#### [Assignment]
How many lines below contain the word "components"? Give only the number.

#### [Items from a dataset]
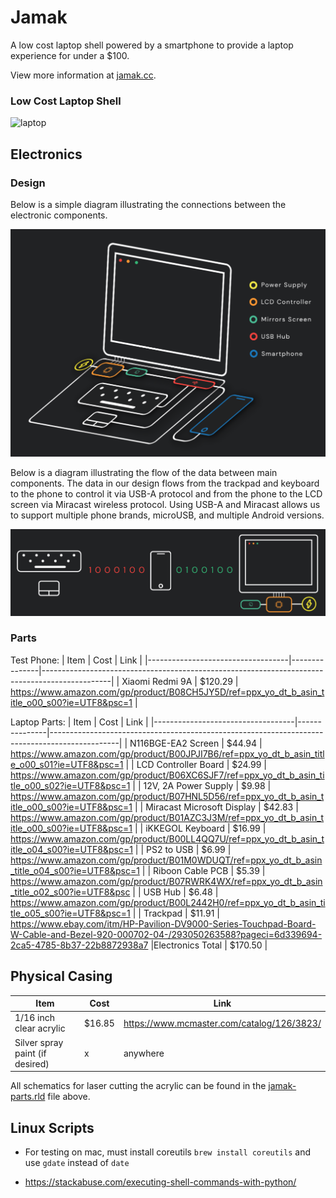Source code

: # Jamak

A low cost laptop shell powered by a smartphone to provide a laptop experience for under a $100.

View more information at [jamak.cc](http://jamak.cc/).


### Low Cost Laptop Shell

![laptop](./logos/laptop-shell.png)

## Electronics

### Design

Below is a simple diagram illustrating the connections between the electronic components.

<img src="./logos/electronics-schematic.png" width="600">

Below is a diagram illustrating the flow of the data between main components. The data in our design flows from the trackpad and keyboard to the phone to control it via USB-A protocol and from the phone to the LCD screen via Miracast wireless protocol. Using USB-A and Miracast allows us to support multiple phone brands, microUSB, and multiple Android versions.

<img src="./logos/data-schematic.png" width="700">

### Parts
Test Phone:
| Item                              | Cost          | Link                                                                                          |
|-----------------------------------|---------------|-----------------------------------------------------------------------------------------------|
| Xiaomi Redmi 9A                   | $120.29       | https://www.amazon.com/gp/product/B08CH5JY5D/ref=ppx_yo_dt_b_asin_title_o00_s00?ie=UTF8&psc=1 | 

Laptop Parts: 
| Item                              | Cost          | Link                                                                                          |
|-----------------------------------|---------------|-----------------------------------------------------------------------------------------------|
| N116BGE-EA2 Screen                | $44.94        | https://www.amazon.com/gp/product/B00JPJI7B6/ref=ppx_yo_dt_b_asin_title_o00_s01?ie=UTF8&psc=1 |
| LCD Controller Board              | $24.99        | https://www.amazon.com/gp/product/B06XC6SJF7/ref=ppx_yo_dt_b_asin_title_o00_s02?ie=UTF8&psc=1 |
| 12V, 2A Power Supply              | $9.98         | https://www.amazon.com/gp/product/B07HNL5D56/ref=ppx_yo_dt_b_asin_title_o00_s00?ie=UTF8&psc=1 |
| Miracast Microsoft Display        | $42.83        | https://www.amazon.com/gp/product/B01AZC3J3M/ref=ppx_yo_dt_b_asin_title_o00_s00?ie=UTF8&psc=1 |
| iKKEGOL Keyboard                  | $16.99        | https://www.amazon.com/gp/product/B00LL4QQ7U/ref=ppx_yo_dt_b_asin_title_o04_s00?ie=UTF8&psc=1 |
| PS2 to USB                        | $6.99         | https://www.amazon.com/gp/product/B01M0WDUQT/ref=ppx_yo_dt_b_asin_title_o04_s00?ie=UTF8&psc=1 |
| Riboon Cable PCB                  | $5.39         | https://www.amazon.com/gp/product/B07RWRK4WX/ref=ppx_yo_dt_b_asin_title_o02_s00?ie=UTF8&psc   |
| USB Hub                           | $6.48         | https://www.amazon.com/gp/product/B00L2442H0/ref=ppx_yo_dt_b_asin_title_o05_s00?ie=UTF8&psc=1 |
| Trackpad                          | $11.91        | https://www.ebay.com/itm/HP-Pavilion-DV9000-Series-Touchpad-Board-W-Cable-and-Bezel-920-000702-04-/293050263588?pageci=6d339694-2ca5-4785-8b37-22b8872938a7
|Electronics Total                  | $170.50       |

## Physical Casing
| Item                              | Cost          | Link                                                                                          |
|-----------------------------------|---------------|-----------------------------------------------------------------------------------------------|
| 1/16 inch clear acrylic           | $16.85        | https://www.mcmaster.com/catalog/126/3823/                                                    |
| Silver spray paint (if desired)   | x             | anywhere

All schematics for laser cutting the acrylic can be found in the [jamak-parts.rld](./jamak-parts.rld) file above.

## Linux Scripts

- For testing on mac, must install coreutils `brew install coreutils` and use `gdate` instead of `date`

- https://stackabuse.com/executing-shell-commands-with-python/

#### [Completed task]
2